事例から考える刑事証拠法 第4講 証明力を争う証拠

 今号の事例から考える刑事訴訟法は,証明力を争う証拠を取り扱っている。司法試験に合格した年の刑訴(平成30年度)はちょうどこの問題だったな…

自己矛盾供述

 Xの過失運転致死事件において,Aは公判期日での証人尋問では「赤色信号だった」旨供述した。しかし,Aの知人Bは,「Aは事故翌日に『黄色信号だった』」と話した」「自分の知人Cも『黄色信号だった』話している」と供述したというケースをもとに,
・Bの,Cによる公判廷外の供述を証拠とすることができるか
・Bの,Aによる公判廷外の供述を証拠とすることができるか
・弁護人が,Bの話をまとめたメモを書証として証拠調べ請求した場合(※ Cによる署名・押印なし)に証拠とすることができるか
という問題。これは,判例があるから答えられなければならないところ。

 川出先生はめちゃくちゃわかりやすい解説をするのだが,裁判例の動向・328条の制定経緯等…今号はちょっと読むのがめんどくさかったし,つまみぐいして読んだ。
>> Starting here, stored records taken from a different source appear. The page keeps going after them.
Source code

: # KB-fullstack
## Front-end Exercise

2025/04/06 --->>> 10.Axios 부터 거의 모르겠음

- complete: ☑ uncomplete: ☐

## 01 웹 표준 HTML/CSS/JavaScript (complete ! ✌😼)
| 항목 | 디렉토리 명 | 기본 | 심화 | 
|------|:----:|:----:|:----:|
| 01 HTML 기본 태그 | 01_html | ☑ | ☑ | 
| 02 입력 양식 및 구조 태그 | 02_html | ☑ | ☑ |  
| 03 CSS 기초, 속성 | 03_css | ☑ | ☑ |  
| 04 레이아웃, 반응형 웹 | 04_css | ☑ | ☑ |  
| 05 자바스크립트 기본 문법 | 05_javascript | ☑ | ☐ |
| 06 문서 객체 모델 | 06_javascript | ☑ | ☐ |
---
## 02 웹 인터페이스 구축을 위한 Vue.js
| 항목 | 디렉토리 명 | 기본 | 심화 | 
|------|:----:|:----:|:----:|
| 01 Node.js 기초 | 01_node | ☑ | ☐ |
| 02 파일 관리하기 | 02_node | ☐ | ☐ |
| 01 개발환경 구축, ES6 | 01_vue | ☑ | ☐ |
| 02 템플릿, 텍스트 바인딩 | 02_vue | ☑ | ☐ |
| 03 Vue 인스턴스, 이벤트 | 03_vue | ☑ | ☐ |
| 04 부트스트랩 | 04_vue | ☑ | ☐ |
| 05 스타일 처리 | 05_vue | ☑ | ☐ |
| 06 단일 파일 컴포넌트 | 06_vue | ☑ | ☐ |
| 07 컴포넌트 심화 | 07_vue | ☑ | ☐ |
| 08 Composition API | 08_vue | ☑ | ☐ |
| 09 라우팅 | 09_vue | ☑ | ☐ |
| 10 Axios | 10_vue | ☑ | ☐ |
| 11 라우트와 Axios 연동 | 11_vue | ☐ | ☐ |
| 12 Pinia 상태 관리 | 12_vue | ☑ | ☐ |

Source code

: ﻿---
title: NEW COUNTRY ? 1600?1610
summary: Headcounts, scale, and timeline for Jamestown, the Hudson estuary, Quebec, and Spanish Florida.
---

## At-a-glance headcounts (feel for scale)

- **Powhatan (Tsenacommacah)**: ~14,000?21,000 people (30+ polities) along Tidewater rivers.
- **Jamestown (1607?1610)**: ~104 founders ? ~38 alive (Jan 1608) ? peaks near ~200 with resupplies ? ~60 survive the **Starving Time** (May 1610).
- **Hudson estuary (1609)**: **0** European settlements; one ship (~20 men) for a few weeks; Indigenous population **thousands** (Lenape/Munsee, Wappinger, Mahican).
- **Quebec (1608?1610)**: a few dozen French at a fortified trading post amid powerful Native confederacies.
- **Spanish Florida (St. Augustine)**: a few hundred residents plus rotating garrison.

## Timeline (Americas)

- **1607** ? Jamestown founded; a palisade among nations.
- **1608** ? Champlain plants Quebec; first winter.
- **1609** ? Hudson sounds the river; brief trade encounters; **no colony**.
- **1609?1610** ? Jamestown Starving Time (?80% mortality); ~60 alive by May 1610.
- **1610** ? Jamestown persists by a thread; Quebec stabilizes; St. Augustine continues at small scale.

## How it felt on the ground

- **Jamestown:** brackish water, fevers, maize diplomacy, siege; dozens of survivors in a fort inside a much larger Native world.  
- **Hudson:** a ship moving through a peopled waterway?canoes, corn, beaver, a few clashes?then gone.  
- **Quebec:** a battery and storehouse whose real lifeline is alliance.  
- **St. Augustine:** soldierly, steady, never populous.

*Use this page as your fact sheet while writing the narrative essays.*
 まず,「証明力を争う証拠」ならなんでもいいのか?という問題がある。それについては以下の通りである。

「(328条で証拠として用いることができるとしても,)公判での供述の信用性を減殺するかぎりにおいて用いることができるのであって,第三者の供述の中で示された事実が存在したことを立証するために用いることは許されない。しかし,……「Xの自動車が交差点に進入した時,X側の信号は赤色であった」という,Aの公判における証言の証明力は,「Xの自動車が交差点に進入した時,X側の信号は黄色であった」という,Aの証言と反する内容のCの公判期日外の供述が存在することだけで低下することはなく,Cの供述が正しいことを前提としてはじめてその証明力が否定される。そうすると,この事例で,Cの供述を内容とするBの証言が許容される場合,裁判所は,Aの供述とCの供述のどちらが正しいかを判断することになるが,そのうえで,Cの供述が正しいと判断した場合に,その心証をAの公判供述が信用できないという評価のためだけに用いて、その心証に従った事実認定は行わないという使い分けをするのは困難であろう。つまり,この場合,伝聞証拠であるBの証言をCの公判廷外の供述の内容である事実を認定するための実質証拠として利用することにならざるをえないのである。しかし,このようなことを認めてしまうと,後半における被告人や証人の供述と反する内容であると言うだけで伝聞供述が広く許容されることになり,321条以下で,それぞれの書面や供述の性質に応じて伝聞例外を定めていることが無意味になりかねない。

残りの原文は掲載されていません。